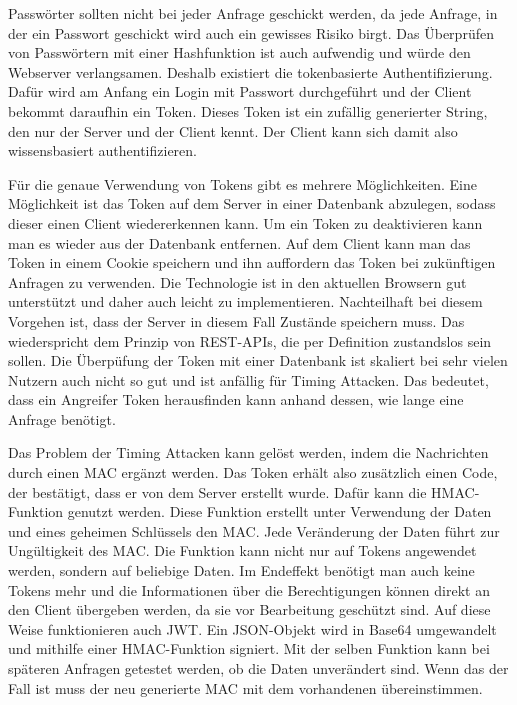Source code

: Passwörter sollten nicht bei jeder Anfrage geschickt werden, da jede Anfrage, in der ein Passwort geschickt wird auch ein gewisses Risiko birgt. Das Überprüfen von Passwörtern mit einer Hashfunktion ist auch aufwendig und würde den Webserver verlangsamen. Deshalb existiert die tokenbasierte Authentifizierung. Dafür wird am Anfang ein Login mit Passwort durchgeführt und der Client bekommt daraufhin ein Token. Dieses Token ist ein zufällig generierter String, den nur der Server und der Client kennt. Der Client kann sich damit also wissensbasiert authentifizieren. 

Für die genaue Verwendung von Tokens gibt es mehrere Möglichkeiten. Eine Möglichkeit ist das Token auf dem Server in einer Datenbank abzulegen, sodass dieser einen Client wiedererkennen kann. Um ein Token zu deaktivieren kann man es wieder aus der Datenbank entfernen. Auf dem Client kann man das Token in einem Cookie speichern und ihn auffordern das Token bei zukünftigen Anfragen zu verwenden. Die Technologie ist in den aktuellen Browsern gut unterstützt und daher auch leicht zu implementieren. Nachteilhaft bei diesem Vorgehen ist, dass der Server in diesem Fall Zustände speichern muss. Das wiederspricht dem Prinzip von REST-APIs, die per Definition zustandslos sein sollen. Die Überpüfung der Token mit einer Datenbank ist skaliert bei sehr vielen Nutzern auch nicht so gut und ist anfällig für Timing Attacken. Das bedeutet, dass ein Angreifer Token herausfinden kann anhand dessen, wie lange eine Anfrage benötigt.

Das Problem der Timing Attacken kann gelöst werden, indem die Nachrichten durch einen \ac{MAC} ergänzt werden. Das Token erhält also zusätzlich einen Code, der bestätigt, dass er von dem Server erstellt wurde. Dafür kann die \ac{HMAC}-Funktion genutzt werden. Diese Funktion erstellt unter Verwendung der Daten und eines geheimen Schlüssels den \ac{MAC}. Jede Veränderung der Daten führt zur Ungültigkeit des \ac{MAC}. Die Funktion kann nicht nur auf Tokens angewendet werden, sondern auf beliebige Daten. Im Endeffekt benötigt man auch keine Tokens mehr und die Informationen über die Berechtigungen können direkt an den Client übergeben werden, da sie vor Bearbeitung geschützt sind. Auf diese Weise funktionieren auch \ac{JWT}. Ein JSON-Objekt wird in Base64 umgewandelt und mithilfe einer \ac{HMAC}-Funktion signiert. Mit der selben Funktion kann bei späteren Anfragen getestet werden, ob die Daten unverändert sind. Wenn das der Fall ist muss der neu generierte \ac{MAC} mit dem vorhandenen übereinstimmen.
\cite{madden_api_2020}\cite{software_development_engineering_advisor_at_fiserv_usa_architecting_2023}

[TASK DETAILS] The data above must be copied exactly. Leave out the pictures.

[SOLUTION TO THIS TASK]
Source code

: Passwörter sollten nicht bei jeder Anfrage geschickt werden, da jede Anfrage, in der ein Passwort geschickt wird auch ein gewisses Risiko birgt. Das Überprüfen von Passwörtern mit einer Hashfunktion ist auch aufwendig und würde den Webserver verlangsamen. Deshalb existiert die tokenbasierte Authentifizierung. Dafür wird am Anfang ein Login mit Passwort durchgeführt und der Client bekommt daraufhin ein Token. Dieses Token ist ein zufällig generierter String, den nur der Server und der Client kennt. Der Client kann sich damit also wissensbasiert authentifizieren. 

Für die genaue Verwendung von Tokens gibt es mehrere Möglichkeiten. Eine Möglichkeit ist das Token auf dem Server in einer Datenbank abzulegen, sodass dieser einen Client wiedererkennen kann. Um ein Token zu deaktivieren kann man es wieder aus der Datenbank entfernen. Auf dem Client kann man das Token in einem Cookie speichern und ihn auffordern das Token bei zukünftigen Anfragen zu verwenden. Die Technologie ist in den aktuellen Browsern gut unterstützt und daher auch leicht zu implementieren. Nachteilhaft bei diesem Vorgehen ist, dass der Server in diesem Fall Zustände speichern muss. Das wiederspricht dem Prinzip von REST-APIs, die per Definition zustandslos sein sollen. Die Überpüfung der Token mit einer Datenbank ist skaliert bei sehr vielen Nutzern auch nicht so gut und ist anfällig für Timing Attacken. Das bedeutet, dass ein Angreifer Token herausfinden kann anhand dessen, wie lange eine Anfrage benötigt.

Das Problem der Timing Attacken kann gelöst werden, indem die Nachrichten durch einen \ac{MAC} ergänzt werden. Das Token erhält also zusätzlich einen Code, der bestätigt, dass er von dem Server erstellt wurde. Dafür kann die \ac{HMAC}-Funktion genutzt werden. Diese Funktion erstellt unter Verwendung der Daten und eines geheimen Schlüssels den \ac{MAC}. Jede Veränderung der Daten führt zur Ungültigkeit des \ac{MAC}. Die Funktion kann nicht nur auf Tokens angewendet werden, sondern auf beliebige Daten. Im Endeffekt benötigt man auch keine Tokens mehr und die Informationen über die Berechtigungen können direkt an den Client übergeben werden, da sie vor Bearbeitung geschützt sind. Auf diese Weise funktionieren auch \ac{JWT}. Ein JSON-Objekt wird in Base64 umgewandelt und mithilfe einer \ac{HMAC}-Funktion signiert. Mit der selben Funktion kann bei späteren Anfragen getestet werden, ob die Daten unverändert sind. Wenn das der Fall ist muss der neu generierte \ac{MAC} mit dem vorhandenen übereinstimmen.
\cite{madden_api_2020}\cite{software_development_engineering_advisor_at_fiserv_usa_architecting_2023}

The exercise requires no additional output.